I filtered that data set to keep the data that interests me and thus have the accidents that occurred between 1950 and 2009 with more than 30 fatalities.

With the data of the airline and flight number we use the [Wikipedia API](https://en.wikipedia.org/w/api.php) to obtain the link to the article.

We generate a text with all the information and it is tweeted using the [Twitter API](https://developer.twitter.com/en/docs/twitter-api) and [Tweepy](https://www.tweepy.org/) in [this Twitter account](https://twitter.com/AirAccidentsBot).

In [None]:
# Installing needed libraries
!pip install wikipedia
!pip install tweepy --upgrade

In [2]:
import pandas as pd 

from datetime import date, timedelta, datetime
from dateutil.relativedelta import relativedelta
from google.colab import drive

In [3]:
# Mounting dataset

df = pd.read_csv('../content/drive/MyDrive/Colab Notebooks/Mios Definitivos/Airplane_Crashes_and_Fatalities_Since_1908.csv')

In [None]:
# Getting familiar with data

df.sample(5)

In [None]:
# Deleting the columns that do not interest my purposes

df.drop(['Time', 'Type', 'Registration', 'cn/In', 'Aboard', 'Ground', 'Summary'], axis=1, inplace=True)


In [None]:
# Removing rows containing null values

df.dropna(inplace=True)

# Let's see how it looks now

df.sample(5)

In [None]:
# Now I am interested in keeping only the entries that have more than 30 fatalities

df.drop(df.index[df['Fatalities'] < 30], inplace=True)

In [None]:
# 'Date' column info is string type, so I convert it to date type to add individual columns with month, day, and year.

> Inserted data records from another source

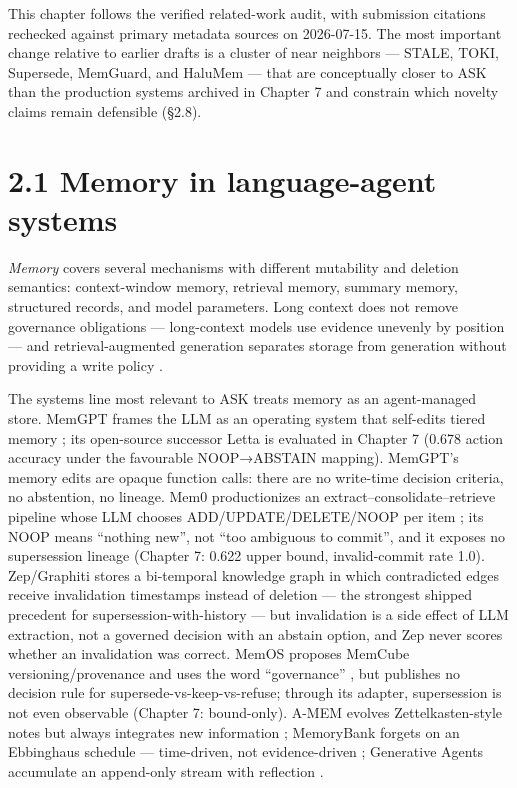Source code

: This chapter follows the verified related-work audit, with submission
citations rechecked against primary metadata sources on 2026-07-15. The
most important change relative to earlier drafts is a cluster of near
neighbors --- STALE, TOKI, Supersede, MemGuard, and HaluMem --- that are
conceptually closer to ASK than the production systems archived in
Chapter 7 and constrain which novelty claims remain defensible (§2.8).

\section{2.1 Memory in language-agent
systems}\label{memory-in-language-agent-systems}

\emph{Memory} covers several mechanisms with different mutability and
deletion semantics: context-window memory, retrieval memory, summary
memory, structured records, and model parameters. Long context does not
remove governance obligations --- long-context models use evidence
unevenly by position \citep{liu2024lost} --- and retrieval-augmented
generation separates storage from generation without providing a write
policy \citep{lewis2020retrieval, borgeaud2022improving}.

The systems line most relevant to ASK treats memory as an agent-managed
store. MemGPT frames the LLM as an operating system that self-edits
tiered memory \citep{packer2023memgpt}; its open-source successor Letta
is evaluated in Chapter 7 (0.678 action accuracy under the favourable
NOOP→ABSTAIN mapping). MemGPT's memory edits are opaque function calls:
there are no write-time decision criteria, no abstention, no lineage.
Mem0 productionizes an extract--consolidate--retrieve pipeline whose LLM
chooses ADD/UPDATE/DELETE/NOOP per item \citep{chhikara2025mem0}; its
NOOP means ``nothing new'', not ``too ambiguous to commit'', and it
exposes no supersession lineage (Chapter 7: 0.622 upper bound,
invalid-commit rate 1.0). Zep/Graphiti stores a bi-temporal knowledge
graph in which contradicted edges receive invalidation timestamps
instead of deletion \citep{rasmussen2025zep} --- the strongest shipped
precedent for supersession-with-history --- but invalidation is a side
effect of LLM extraction, not a governed decision with an abstain
option, and Zep never scores whether an invalidation was correct. MemOS
proposes MemCube versioning/provenance and uses the word ``governance''
\citep{li2025memos}, but publishes no decision rule for
supersede-vs-keep-vs-refuse; through its adapter, supersession is not
even observable (Chapter 7: bound-only). A-MEM evolves
Zettelkasten-style notes but always integrates new information
\citep{xu2025amem}; MemoryBank forgets on an Ebbinghaus schedule ---
time-driven, not evidence-driven \citep{zhong2024memorybank}; Generative
Agents accumulate an append-only stream with reflection
\citep{park2023generative}.

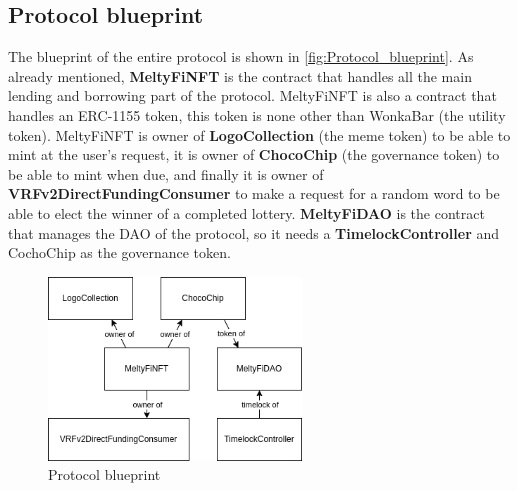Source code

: \subsection{Protocol blueprint}
The blueprint of the entire protocol is shown in \autoref{fig:Protocol_blueprint}. As already mentioned, \textbf{MeltyFiNFT} is the contract that handles all the main lending and borrowing part of the protocol. MeltyFiNFT is also a contract that handles an ERC-1155 token, this token is none other than WonkaBar (the utility token). MeltyFiNFT is owner of \textbf{LogoCollection} (the meme token) to be able to mint at the user's request, it is owner of \textbf{ChocoChip} (the governance token) to be able to mint when due, and finally it is owner of \textbf{VRFv2DirectFundingConsumer} to make a request for a random word to be able to elect the winner of a completed lottery. \textbf{MeltyFiDAO} is the contract that manages the DAO of the protocol, so it needs a \textbf{TimelockController} and CochoChip as the governance token.
\begin{figure}[h]
    \centering
    \includegraphics[width=0.6\textwidth]{figures/Protocol_blueprint.png}
    \caption{Protocol blueprint}
    \label{fig:Protocol_blueprint}
\end{figure}

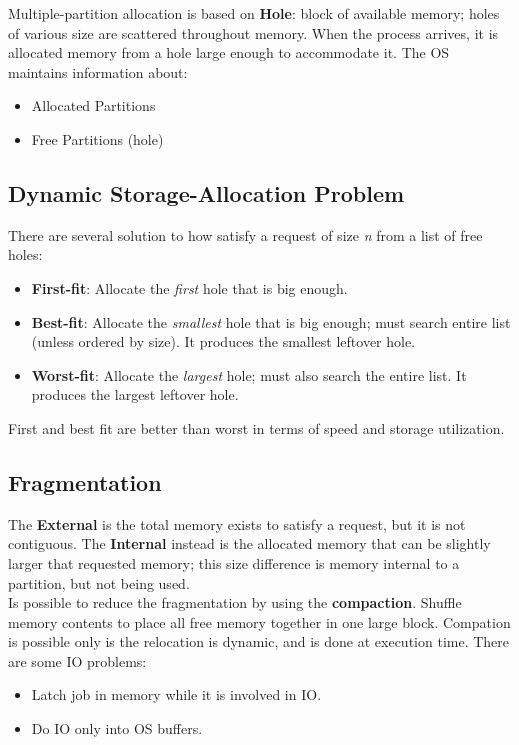 \documentclass[12pt]{article}
\begin{document}
Multiple-partition allocation is based on \textbf{Hole}: block of available memory; holes of various size are scattered throughout memory. When the process arrives, it is allocated memory from a hole large enough to accommodate it. The OS maintains information about:
\begin{itemize}
  \item Allocated Partitions
  \item Free Partitions (hole)
\end{itemize}

\subsection{Dynamic Storage-Allocation Problem}
There are several solution to how satisfy a request of size \textit{n} from a list of free holes:
\begin{itemize}
  \item \textbf{First-fit}: Allocate the \textit{first} hole that is big enough.
  \item \textbf{Best-fit}: Allocate the \textit{smallest} hole that is big enough; must search entire list (unless ordered by size). It produces the smallest leftover hole.
  \item \textbf{Worst-fit}: Allocate the \textit{largest} hole; must also search the entire list. It produces the largest leftover hole.
\end{itemize}
First and best fit are better than worst in terms of speed and storage utilization.

\subsection{Fragmentation}
The \textbf{External} is the total memory exists to satisfy a request, but it is not contiguous. The \textbf{Internal} instead is the allocated memory that can be slightly larger that requested memory; this size difference is memory internal to a partition, but not being used.\\
Is possible to reduce the fragmentation by using the \textbf{compaction}. Shuffle memory contents to place all free memory together in one large block. Compation is possible only is the relocation is dynamic, and is done at execution time. There are some I\/O problems:
\begin{itemize}
  \item Latch job in memory while it is involved in I\/O.
  \item Do I\/O only into OS buffers.
\end{itemize}
\end{document}
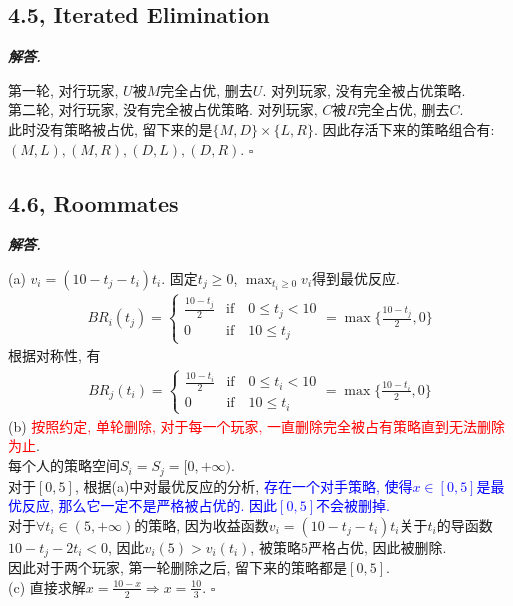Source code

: \documentclass[10pt, a4paper, oneside]{ctexart}
\newenvironment{solution}{%
  \par\noindent\textbf{\textit{解答. }}\ignorespaces
}{%
  \hfill\ensuremath{\square}\par %
}
\begin{document}
\subsection{4.5, Iterated Elimination}

\begin{solution}
第一轮, 对行玩家, $U$被$M$完全占优, 删去$U$. 对列玩家, 没有完全被占优策略.\\
第二轮, 对行玩家, 没有完全被占优策略. 对列玩家, $C$被$R$完全占优, 删去$C$.\\
此时没有策略被占优, 留下来的是$\{M,D\}\times\{L,R\}$. 因此存活下来的策略组合有: $(M,L),(M,R),(D,L),(D,R)$.
\end{solution}


\subsection{4.6, Roommates}

\begin{solution}
(a) $v_i=(10-t_j-t_i)t_i$. 固定$t_j\geq 0$, $\max_{t_i\geq 0}v_i$得到最优反应.
\begin{align*}
    BR_i(t_j)=\begin{cases}
        \frac{10-t_j}{2}&\text{if}\quad 0\leq t_j<10 \\
        0 &\text{if}\quad 10\leq t_j
    \end{cases}=\max\{\frac{10-t_j}{2},0\}
\end{align*}
根据对称性, 有
\begin{align*}
    BR_j(t_i)=\begin{cases}
        \frac{10-t_i}{2}&\text{if}\quad 0\leq t_i<10 \\
        0 &\text{if}\quad 10\leq t_i
    \end{cases}=\max\{\frac{10-t_i}{2},0\}
\end{align*}
(b) \textcolor{red}{按照约定, 单轮删除, 对于每一个玩家, 一直删除完全被占有策略直到无法删除为止}.\\
每个人的策略空间$S_i=S_j=[0,+\infty)$.\\
对于$[0,5]$, 根据(a)中对最优反应的分析, \textcolor{blue}{存在一个对手策略, 使得$x\in [0,5]$是最优反应, 那么它一定不是严格被占优的. 因此$[0,5]$不会被删掉.}\\
对于$\forall t_i\in(5,+\infty)$的策略, 因为收益函数$v_i=(10-t_j-t_i)t_i$关于$t_i$的导函数$10-t_j-2t_i<0$, 因此$v_i(5)>v_i(t_i)$, 被策略$5$严格占优, 因此被删除.\\
因此对于两个玩家, 第一轮删除之后, 留下来的策略都是$[0,5]$.\\
(c) 直接求解$x=\frac{10-x}{2}\Rightarrow x=\frac{10}{3}$.
\end{solution}
\end{document}
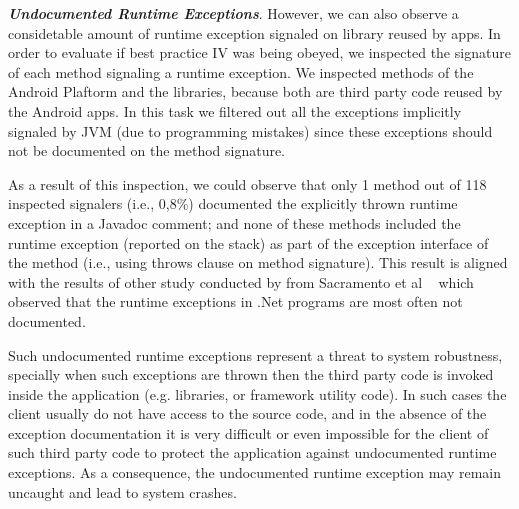 \documentclass[conference]{IEEEtran}
\begin{document}

\emph{\textbf{Undocumented Runtime Exceptions}}.
However, we can also observe a considetable amount of 
runtime exception signaled on library reused by apps.
In order to evaluate if  best practice IV was being obeyed, we inspected the   
signature of each method signaling a runtime exception. 
We inspected methods of the Android Plaftorm and 
the libraries, because both are  third  party code reused 
by the Android apps. In this task we filtered out all the exceptions implicitly 
signaled by  JVM (due to programming mistakes) 
since these exceptions should not be documented on the 
method signature. 

As a result of this inspection, we could observe that only 1 method out of 118 inspected signalers
 (i.e., 0,8\%) documented the explicitly thrown runtime exception in a Javadoc comment; and none of these methods
included the runtime exception  (reported on the stack) as part of the exception interface of the method (i.e., using 
throws clause on method signature). This result is aligned with the results of other study conducted by from 
Sacramento et al ~\cite{sacramento2006unchecked} which observed that the
runtime exceptions in .Net programs are most often not documented.

Such undocumented runtime exceptions represent a threat to system robustness, specially
when such exceptions are thrown then the third party code is invoked inside the application 
(e.g. libraries, or framework utility code). In such cases the client usually do not have access to 
the source code, and in the absence of
the exception documentation it is very difficult or even impossible for the client of such third party code to 
protect the application against undocumented runtime exceptions. As a consequence, the
 undocumented runtime exception may remain uncaught and lead to system crashes.
\end{document}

df['Date'] = pd.to_datetime(df['Date'], format = '%m/%d/%Y')

df['Month'] = pd.DatetimeIndex(df['Date']).month
df['Day'] = pd.DatetimeIndex(df['Date']).day
df['Year'] = pd.DatetimeIndex(df['Date']).year

In [None]:
# Deleting entries before 1950

df.drop(df.index[df['Year'] < 1950], inplace=True)

In [None]:
# Saving today's date and month

currentDay = datetime.now().day
currentMonth = datetime.now().month

In [None]:
# Creating a filter to keep the entries whose day and month correspond to current.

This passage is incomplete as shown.